▸ Task goal
Print every entry below again exactly as written, skipping the pictures.

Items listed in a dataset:

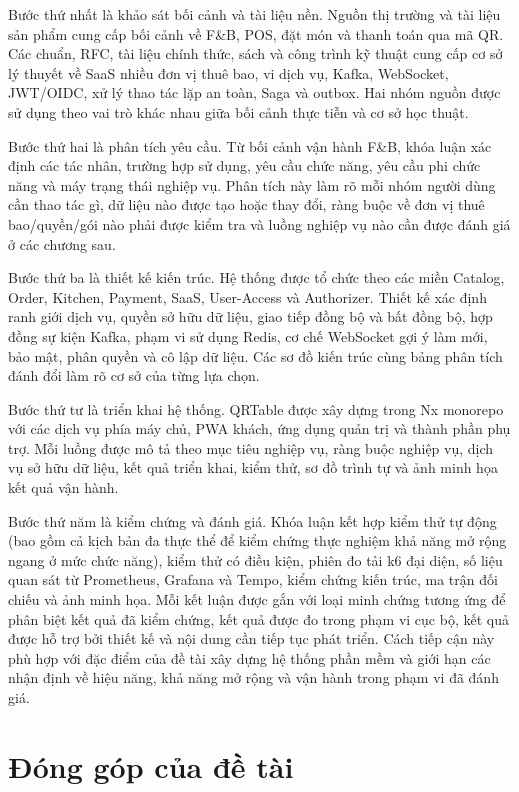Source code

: Bước thứ nhất là khảo sát bối cảnh và tài liệu nền. Nguồn thị trường và tài liệu sản phẩm cung cấp bối cảnh về F\&B, POS, đặt món và thanh toán qua mã QR. Các chuẩn, RFC, tài liệu chính thức, sách và công trình kỹ thuật cung cấp cơ sở lý thuyết về SaaS nhiều đơn vị thuê bao, vi dịch vụ, Kafka, WebSocket, JWT/OIDC, xử lý thao tác lặp an toàn, Saga và outbox. Hai nhóm nguồn được sử dụng theo vai trò khác nhau giữa bối cảnh thực tiễn và cơ sở học thuật.

Bước thứ hai là phân tích yêu cầu. Từ bối cảnh vận hành F\&B, khóa luận xác định các tác nhân, trường hợp sử dụng, yêu cầu chức năng, yêu cầu phi chức năng và máy trạng thái nghiệp vụ. Phân tích này làm rõ mỗi nhóm người dùng cần thao tác gì, dữ liệu nào được tạo hoặc thay đổi, ràng buộc về đơn vị thuê bao/quyền/gói nào phải được kiểm tra và luồng nghiệp vụ nào cần được đánh giá ở các chương sau.

Bước thứ ba là thiết kế kiến trúc. Hệ thống được tổ chức theo các miền Catalog, Order, Kitchen, Payment, SaaS, User-Access và Authorizer. Thiết kế xác định ranh giới dịch vụ, quyền sở hữu dữ liệu, giao tiếp đồng bộ và bất đồng bộ, hợp đồng sự kiện Kafka, phạm vi sử dụng Redis, cơ chế WebSocket gợi ý làm mới, bảo mật, phân quyền và cô lập dữ liệu. Các sơ đồ kiến trúc cùng bảng phân tích đánh đổi làm rõ cơ sở của từng lựa chọn.

Bước thứ tư là triển khai hệ thống. QRTable được xây dựng trong Nx monorepo với các dịch vụ phía máy chủ, PWA khách, ứng dụng quản trị và thành phần phụ trợ. Mỗi luồng được mô tả theo mục tiêu nghiệp vụ, ràng buộc nghiệp vụ, dịch vụ sở hữu dữ liệu, kết quả triển khai, kiểm thử, sơ đồ trình tự và ảnh minh họa kết quả vận hành.

Bước thứ năm là kiểm chứng và đánh giá. Khóa luận kết hợp kiểm thử tự động (bao gồm cả kịch bản đa thực thể để kiểm chứng thực nghiệm khả năng mở rộng ngang ở mức chức năng), kiểm thử có điều kiện, phiên đo tải k6 đại diện, số liệu quan sát từ Prometheus, Grafana và Tempo, kiểm chứng kiến trúc, ma trận đối chiếu và ảnh minh họa. Mỗi kết luận được gắn với loại minh chứng tương ứng để phân biệt kết quả đã kiểm chứng, kết quả được đo trong phạm vi cục bộ, kết quả được hỗ trợ bởi thiết kế và nội dung cần tiếp tục phát triển. Cách tiếp cận này phù hợp với đặc điểm của đề tài xây dựng hệ thống phần mềm và giới hạn các nhận định về hiệu năng, khả năng mở rộng và vận hành trong phạm vi đã đánh giá.

\section{Đóng góp của đề tài}

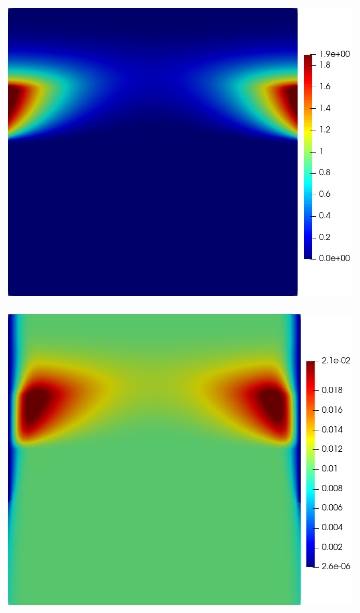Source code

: \documentclass[11pt]{article}
\numberwithin{equation}{section}
\begin{document}
 \begin{figure}[h]
     \centering
     \begin{subfigure}[t]{0.31\textwidth}
     \includegraphics[width=\textwidth]{Figures/testpics/IncreasedBufferAndDistancedDMA24.png}
     \caption{}
     \label{fig:Fwup_DMA}
     \end{subfigure}
     \begin{subfigure}[t]{0.31\textwidth}
     \includegraphics[width=\textwidth]{Figures/testpics/IncreasedBufferAndDistanceZn24.png}

\end{subfigure}
\end{figure}
\end{document}
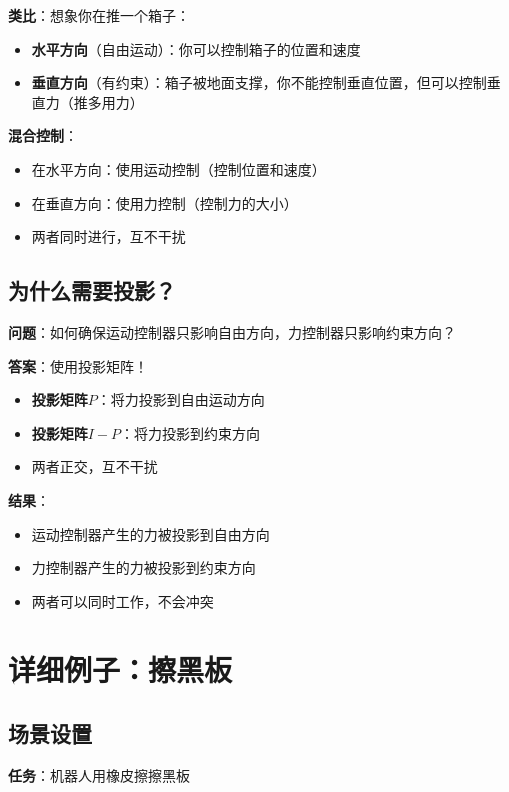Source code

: \documentclass[12pt,a4paper]{article}
\begin{document}
\textbf{类比}：想象你在推一个箱子：

\begin{itemize}
\item \textbf{水平方向}（自由运动）：你可以控制箱子的位置和速度
\item \textbf{垂直方向}（有约束）：箱子被地面支撑，你不能控制垂直位置，但可以控制垂直力（推多用力）
\end{itemize}

\textbf{混合控制}：
\begin{itemize}
\item 在水平方向：使用运动控制（控制位置和速度）
\item 在垂直方向：使用力控制（控制力的大小）
\item 两者同时进行，互不干扰
\end{itemize}

\subsection{为什么需要投影？}

\textbf{问题}：如何确保运动控制器只影响自由方向，力控制器只影响约束方向？

\textbf{答案}：使用投影矩阵！

\begin{itemize}
\item \textbf{投影矩阵$P$}：将力投影到自由运动方向
\item \textbf{投影矩阵$I-P$}：将力投影到约束方向
\item 两者正交，互不干扰
\end{itemize}

\textbf{结果}：
\begin{itemize}
\item 运动控制器产生的力被投影到自由方向
\item 力控制器产生的力被投影到约束方向
\item 两者可以同时工作，不会冲突
\end{itemize}

\section{详细例子：擦黑板}

\subsection{场景设置}

\textbf{任务}：机器人用橡皮擦擦黑板
\end{document}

▸ Exercise response
Source code

: Bước thứ nhất là khảo sát bối cảnh và tài liệu nền. Nguồn thị trường và tài liệu sản phẩm cung cấp bối cảnh về F\&B, POS, đặt món và thanh toán qua mã QR. Các chuẩn, RFC, tài liệu chính thức, sách và công trình kỹ thuật cung cấp cơ sở lý thuyết về SaaS nhiều đơn vị thuê bao, vi dịch vụ, Kafka, WebSocket, JWT/OIDC, xử lý thao tác lặp an toàn, Saga và outbox. Hai nhóm nguồn được sử dụng theo vai trò khác nhau giữa bối cảnh thực tiễn và cơ sở học thuật.

Bước thứ hai là phân tích yêu cầu. Từ bối cảnh vận hành F\&B, khóa luận xác định các tác nhân, trường hợp sử dụng, yêu cầu chức năng, yêu cầu phi chức năng và máy trạng thái nghiệp vụ. Phân tích này làm rõ mỗi nhóm người dùng cần thao tác gì, dữ liệu nào được tạo hoặc thay đổi, ràng buộc về đơn vị thuê bao/quyền/gói nào phải được kiểm tra và luồng nghiệp vụ nào cần được đánh giá ở các chương sau.

Bước thứ ba là thiết kế kiến trúc. Hệ thống được tổ chức theo các miền Catalog, Order, Kitchen, Payment, SaaS, User-Access và Authorizer. Thiết kế xác định ranh giới dịch vụ, quyền sở hữu dữ liệu, giao tiếp đồng bộ và bất đồng bộ, hợp đồng sự kiện Kafka, phạm vi sử dụng Redis, cơ chế WebSocket gợi ý làm mới, bảo mật, phân quyền và cô lập dữ liệu. Các sơ đồ kiến trúc cùng bảng phân tích đánh đổi làm rõ cơ sở của từng lựa chọn.

Bước thứ tư là triển khai hệ thống. QRTable được xây dựng trong Nx monorepo với các dịch vụ phía máy chủ, PWA khách, ứng dụng quản trị và thành phần phụ trợ. Mỗi luồng được mô tả theo mục tiêu nghiệp vụ, ràng buộc nghiệp vụ, dịch vụ sở hữu dữ liệu, kết quả triển khai, kiểm thử, sơ đồ trình tự và ảnh minh họa kết quả vận hành.

Bước thứ năm là kiểm chứng và đánh giá. Khóa luận kết hợp kiểm thử tự động (bao gồm cả kịch bản đa thực thể để kiểm chứng thực nghiệm khả năng mở rộng ngang ở mức chức năng), kiểm thử có điều kiện, phiên đo tải k6 đại diện, số liệu quan sát từ Prometheus, Grafana và Tempo, kiểm chứng kiến trúc, ma trận đối chiếu và ảnh minh họa. Mỗi kết luận được gắn với loại minh chứng tương ứng để phân biệt kết quả đã kiểm chứng, kết quả được đo trong phạm vi cục bộ, kết quả được hỗ trợ bởi thiết kế và nội dung cần tiếp tục phát triển. Cách tiếp cận này phù hợp với đặc điểm của đề tài xây dựng hệ thống phần mềm và giới hạn các nhận định về hiệu năng, khả năng mở rộng và vận hành trong phạm vi đã đánh giá.

\section{Đóng góp của đề tài}

Source code

: \documentclass[11pt]{article}
\numberwithin{equation}{section}
\begin{document}
 \begin{figure}[h]
     \centering
     \begin{subfigure}[t]{0.31\textwidth}
     \includegraphics[width=\textwidth]{Figures/testpics/IncreasedBufferAndDistancedDMA24.png}
     \caption{}
     \label{fig:Fwup_DMA}
     \end{subfigure}
     \begin{subfigure}[t]{0.31\textwidth}
     \includegraphics[width=\textwidth]{Figures/testpics/IncreasedBufferAndDistanceZn24.png}

\end{subfigure}
\end{figure}
\end{document}
Source code

: \documentclass[12pt,a4paper]{article}
\begin{document}
\textbf{类比}：想象你在推一个箱子：

\begin{itemize}
\item \textbf{水平方向}（自由运动）：你可以控制箱子的位置和速度
\item \textbf{垂直方向}（有约束）：箱子被地面支撑，你不能控制垂直位置，但可以控制垂直力（推多用力）
\end{itemize}

\textbf{混合控制}：
\begin{itemize}
\item 在水平方向：使用运动控制（控制位置和速度）
\item 在垂直方向：使用力控制（控制力的大小）
\item 两者同时进行，互不干扰
\end{itemize}

\subsection{为什么需要投影？}

\textbf{问题}：如何确保运动控制器只影响自由方向，力控制器只影响约束方向？

\textbf{答案}：使用投影矩阵！

\begin{itemize}
\item \textbf{投影矩阵$P$}：将力投影到自由运动方向
\item \textbf{投影矩阵$I-P$}：将力投影到约束方向
\item 两者正交，互不干扰
\end{itemize}

\textbf{结果}：
\begin{itemize}
\item 运动控制器产生的力被投影到自由方向
\item 力控制器产生的力被投影到约束方向
\item 两者可以同时工作，不会冲突
\end{itemize}

\section{详细例子：擦黑板}

\subsection{场景设置}

\textbf{任务}：机器人用橡皮擦擦黑板
\end{document}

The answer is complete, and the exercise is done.